О спорах в высших сферах нацистского командования хорошо известно, меньше мы знаем о дискуссиях на аналогичные темы среди советских руководителей. Некоторые аспекты этих дискуссий были преданы гласности много времени спустя, в хрущевскую эпоху, в тех первых исторических работах, которые ставили под сомнение правильность военных решений Сталина. С той поры к ним прибавилось немало свидетельств непосредственных участников событий, причем некоторые из этих свидетельств отнюдь не недоброжелательны по отношению к Сталину. В своей совокупности они позволяют ныне более полно воссоздать картину столкновения мнений.

Возглавлявший тогда Генеральный штаб маршал Жуков рассказывает, что уже в конце июля он со своими сотрудниками по Генштабу предвидел возможность поворота на юг действовавших в центре немецких танковых армий. На этот случай он предлагал усилить стык между центральным и южным участками советского фронта и отвести войска на более прочные оборонительные рубежи, оставив все плацдармы на правом берегу Днепра в его среднем течении. Киев, расположенный как раз на западном берегу, тоже нужно было отдать врагу. Потеря тяжелая и с психологический точки зрения. Вот уже несколько недель стены домов в столице Украины были обклеены плакатами, на которых говорилось: «Киев был и будет советским». К тому же именно в эти дни Сталин, несколько приободренный приостановкой немецкого наступления, заверил специального помощника Рузвельта Гопкинса, что рассчитывает задержать врага до зимы примерно на тех рубежах, которых он достиг, и, во всяком случае, не допустить его в Ленинград, Москву и Киев[52], Сталин поэтому раздраженно отверг предложения Жукова, назвав их «чепухой». Генерал попросил освободить его от занимаемой должности, что и было сделано[53].

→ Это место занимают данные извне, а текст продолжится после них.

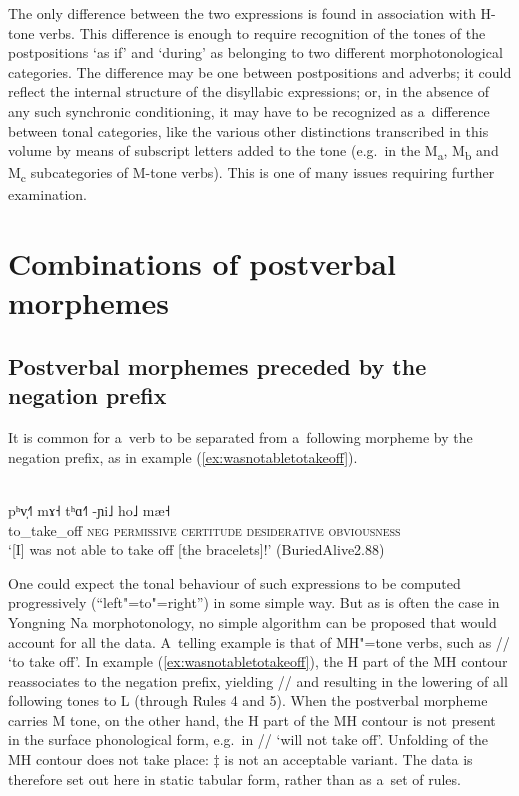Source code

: The only difference between the two expressions is found in association with H-tone verbs. This
difference is enough to require recognition of the tones of the postpositions  ‘as if’ and  ‘during’ as belonging to two different morphotonological categories. The difference may be one between postpositions and adverbs; it could reflect the internal structure of the disyllabic expressions; or, in the absence of any such synchronic conditioning, it may have to be recognized as a~difference between tonal categories, like the various other distinctions transcribed in this volume by means of subscript letters added to the tone (e.g.~in the M\textsubscript{a}, M\textsubscript{b} and M\textsubscript{c} subcategories of M-tone verbs). This is one of many issues requiring further examination.


\section{Combinations of postverbal morphemes}
\label{sec:combinationsbetweenaffixes}

\subsection{Postverbal morphemes preceded by the {negation} prefix}
\label{sec:suffixesprecededbythenegation}

It is common for a~verb to be separated from a~following morpheme by the {negation} prefix, as
in example (\ref{ex:wasnotabletotakeoff}).
\begin{exe}
  \ex
  \label{ex:wasnotabletotakeoff}
  \\
  \gll pʰv̩˧˥	mɤ˧	tʰɑ˧˥	-ɲi˩	ho˩	mæ˧\\
  to\_take\_off	\textsc{neg}	\textsc{permissive}	\textsc{certitude}	\textsc{desiderative}
  \textsc{obviousness}\\
  \glt ‘[I] was not able to take off [the bracelets]!' (BuriedAlive2.88)
\end{exe}

One could expect the tonal behaviour of such expressions to be computed progressively
(“left"=to"=right”) in some simple way. But as is often the case in Yongning Na morphotonology, no simple algorithm can be
proposed that would account for all the data. A~telling example is that of MH"=tone verbs, such as
// ‘to take off’. In example (\ref{ex:wasnotabletotakeoff}), the H part of the MH contour reassociates to the
{negation} prefix, yielding // and resulting in the lowering of all following tones to
L (through Rules 4 and 5). When the postverbal morpheme carries M tone, on the other hand, the H part of the MH
contour is not present in the surface phonological form, e.g.~in // ‘will
not take off’. Unfolding of the MH contour does not take place: $\ddagger${\kern2pt} is not an acceptable variant. The data is therefore set out here in static tabular form, rather than as a~set of rules.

Проблема, однако, так и не была решена. В первых числах августа немцы умелым маневром добились внушительного успеха, окружив под Уманью, то есть к югу от Киева, многочисленные части двух советских армий и открыв себе путь к быстрому продвижению вдоль всего правого берега Днепра. Киев оказался на острие опасно выдвинувшегося выступа. Документы, опубликованные до сего дня, свидетельствуют о том, что с этого момента возникла постоянная напряженность в отношениях между местным советским командованием (т. е. командованием Юго-Западного фронта, возглавлявшимся /36/ по-прежнему Кирпоносом, и вышестоящим командованием Юго-Западного направления, во главе которого стояли Буденный и в качестве политического комиссара Хрущев) и Ставкой Верховного Главнокомандования в Москве[54]. Поступавшие с юга просьбы об отступлении или присылке подкреплений к столице Украины, как привило, отвергались или удовлетворялись неохотно и с опозданием.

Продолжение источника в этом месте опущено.